Everything I have read tells me that Sweet Potatoes need as much sunlight as they can get, and there are not many places in my garden that get as much sun as they would like. Furthermore, Sweet Potatoes need plenty of room ,and they are not going to do well in a small container like those in which I grow "ordinary" potatoes.
Finally, I decided on this:
It is the bottom half of an old compost bin, which got squashed by a fence that blew over in a storm. It is just a ring - a container with no base. It has a diameter of 70cm. For several years now it has lived at the bottom of the garden, in a very shady area which is no good for growing anything, and it has served as a receptacle for storing fallen leaves (used for making Leaf Mould). I have relocated it. This was no mean task, because I had to empty it first.
So there it is in its new location, sandwiched between the fence and the Salads bed. Although it won't be in full sun all day it will get a reasonable amount of light.

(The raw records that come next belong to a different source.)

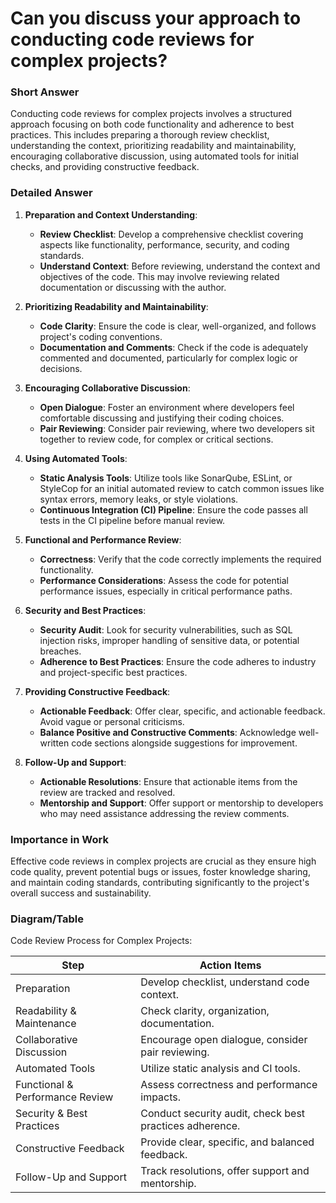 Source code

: # Can you discuss your approach to conducting code reviews for complex projects?

### Short Answer
Conducting code reviews for complex projects involves a structured approach focusing on both code functionality and adherence to best practices. This includes preparing a thorough review checklist, understanding the context, prioritizing readability and maintainability, encouraging collaborative discussion, using automated tools for initial checks, and providing constructive feedback.

### Detailed Answer
1. **Preparation and Context Understanding**:
    - **Review Checklist**: Develop a comprehensive checklist covering aspects like functionality, performance, security, and coding standards.
    - **Understand Context**: Before reviewing, understand the context and objectives of the code. This may involve reviewing related documentation or discussing with the author.

2. **Prioritizing Readability and Maintainability**:
    - **Code Clarity**: Ensure the code is clear, well-organized, and follows project's coding conventions.
    - **Documentation and Comments**: Check if the code is adequately commented and documented, particularly for complex logic or decisions.

3. **Encouraging Collaborative Discussion**:
    - **Open Dialogue**: Foster an environment where developers feel comfortable discussing and justifying their coding choices.
    - **Pair Reviewing**: Consider pair reviewing, where two developers sit together to review code, for complex or critical sections.

4. **Using Automated Tools**:
    - **Static Analysis Tools**: Utilize tools like SonarQube, ESLint, or StyleCop for an initial automated review to catch common issues like syntax errors, memory leaks, or style violations.
    - **Continuous Integration (CI) Pipeline**: Ensure the code passes all tests in the CI pipeline before manual review.

5. **Functional and Performance Review**:
    - **Correctness**: Verify that the code correctly implements the required functionality.
    - **Performance Considerations**: Assess the code for potential performance issues, especially in critical performance paths.

6. **Security and Best Practices**:
    - **Security Audit**: Look for security vulnerabilities, such as SQL injection risks, improper handling of sensitive data, or potential breaches.
    - **Adherence to Best Practices**: Ensure the code adheres to industry and project-specific best practices.

7. **Providing Constructive Feedback**:
    - **Actionable Feedback**: Offer clear, specific, and actionable feedback. Avoid vague or personal criticisms.
    - **Balance Positive and Constructive Comments**: Acknowledge well-written code sections alongside suggestions for improvement.

8. **Follow-Up and Support**:
    - **Actionable Resolutions**: Ensure that actionable items from the review are tracked and resolved.
    - **Mentorship and Support**: Offer support or mentorship to developers who may need assistance addressing the review comments.

### Importance in Work
Effective code reviews in complex projects are crucial as they ensure high code quality, prevent potential bugs or issues, foster knowledge sharing, and maintain coding standards, contributing significantly to the project's overall success and sustainability.

### Diagram/Table
Code Review Process for Complex Projects:

| Step                    | Action Items                                    |
|-------------------------|-------------------------------------------------|
| Preparation             | Develop checklist, understand code context.     |
| Readability & Maintenance | Check clarity, organization, documentation.   |
| Collaborative Discussion| Encourage open dialogue, consider pair reviewing. |
| Automated Tools         | Utilize static analysis and CI tools.           |
| Functional & Performance Review | Assess correctness and performance impacts. |
| Security & Best Practices | Conduct security audit, check best practices adherence. |
| Constructive Feedback   | Provide clear, specific, and balanced feedback.  |
| Follow-Up and Support   | Track resolutions, offer support and mentorship. |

I have put back into it most of the decomposed leaf material, but I have mixed into that a load of composted stable manure in which some of my early potatoes were until recently growing. I also added a handful of Growmore multi-purpose fertiliser.
Into this container have gone three Sweet Potato plants (I have 2 more in reserve). To get them off to a good start I watered the compost very thoroughly, and covered the plants with a plastic cloche. This cloche will only be big enough for the first couple of weeks, but after that presumably the weather will have warmed up a bit more, and the plants will manage without it.
So let's see what happens. I suspect they will only do well if we have a really hot Summer - so it doesn't bode well at present!
P.S. Following advice found on the internet, I planted the Sweet Potatoes at a sharp angle (less than 45 degrees). Apparently this means that the stems will be in contact with the soil and will form roots wherever they touch.